Rebecca Traister in The Cut on an altercation between Harvey Weinstein and her boyfriend after she asked a question he didn't like: "Such was the power of Harvey Weinstein in 2000 that despite the dozens of camera flashes that went off on that sidewalk that night, capturing the sight of an enormously famous film executive trying to pound in the head of a young newspaper reporter, I have never once seen a photo. Back then, Harvey could spin — or suppress — anything; there were so many journalists on his payroll, working as consultants on movie projects, or as screenwriters, or for his magazine."

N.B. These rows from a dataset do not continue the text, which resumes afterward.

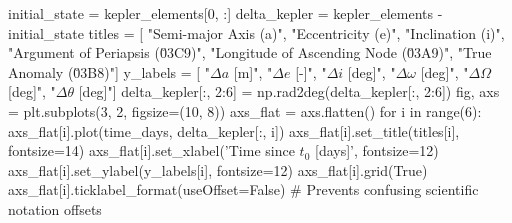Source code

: {}
\markdownRendererSectionEnd \markdownRendererSectionBegin
{}\markdownRendererInterblockSeparator
{}
\markdownRendererSectionEnd \markdownRendererSectionBegin
{}\markdownRendererInterblockSeparator
{}initial_state = kepler_elements[0, :]\markdownRendererInterblockSeparator
{}
\markdownRendererSectionEnd \markdownRendererSectionBegin
{}\markdownRendererInterblockSeparator
{}delta_kepler = kepler_elements - initial_state\markdownRendererInterblockSeparator
{}
\markdownRendererSectionEnd \markdownRendererSectionBegin
{}\markdownRendererInterblockSeparator
{}
\markdownRendererSectionEnd \markdownRendererSectionBegin
{}\markdownRendererInterblockSeparator
{}titles = [ "Semi-major Axis (a)", "Eccentricity (e)", "Inclination (i)", "Argument of Periapsis (\u03C9)", "Longitude of Ascending Node (\u03A9)", "True Anomaly (\u03B8)"] y_labels = [ "$\Delta a$ [m]", "$\Delta e$ [-]", "$\Delta i$ [deg]", "$\Delta \omega$ [deg]", "$\Delta \Omega$ [deg]", "$\Delta \theta$ [deg]"]\markdownRendererInterblockSeparator
{}
\markdownRendererSectionEnd \markdownRendererSectionBegin
{}\markdownRendererInterblockSeparator
{}delta_kepler[:, 2:6] = np.rad2deg(delta_kepler[:, 2:6])\markdownRendererInterblockSeparator
{}
\markdownRendererSectionEnd \markdownRendererSectionBegin
{}\markdownRendererInterblockSeparator
{}fig, axs = plt.subplots(3, 2, figsize=(10, 8))\markdownRendererInterblockSeparator
{}
\markdownRendererSectionEnd \markdownRendererSectionBegin
{}\markdownRendererInterblockSeparator
{}
\markdownRendererSectionEnd \markdownRendererSectionBegin
{}\markdownRendererInterblockSeparator
{}axs_flat = axs.flatten() for i in range(6): axs_flat[i].plot(time_days, delta_kepler[:, i]) axs_flat[i].set_title(titles[i], fontsize=14) axs_flat[i].set_xlabel('Time since $t_0$ [days]', fontsize=12) axs_flat[i].set_ylabel(y_labels[i], fontsize=12) axs_flat[i].grid(True) axs_flat[i].ticklabel_format(useOffset=False) # Prevents confusing scientific notation offsets\markdownRendererInterblockSeparator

Tina Brown in the New York Times: "Harvey spent most of the hours of his working day ensuring that all the bad stories went away, killed, evaporated, spun into something diametrically its opposite. It was a common sight outside a Harvey opening party to see one of his publicists trapped in a car on the phone, spinning — spinning the dross of some new outrage into gold...When I founded Talk magazine in 1998 with Miramax, the movie company Harvey founded with his brother Bob, I also took over the running of their fledgling book company...It was startling — and professionally mortifying — to discover how many hacks writing gossip columns or entertainment coverage were on the Miramax payroll with a 'consultancy' or a 'development deal'."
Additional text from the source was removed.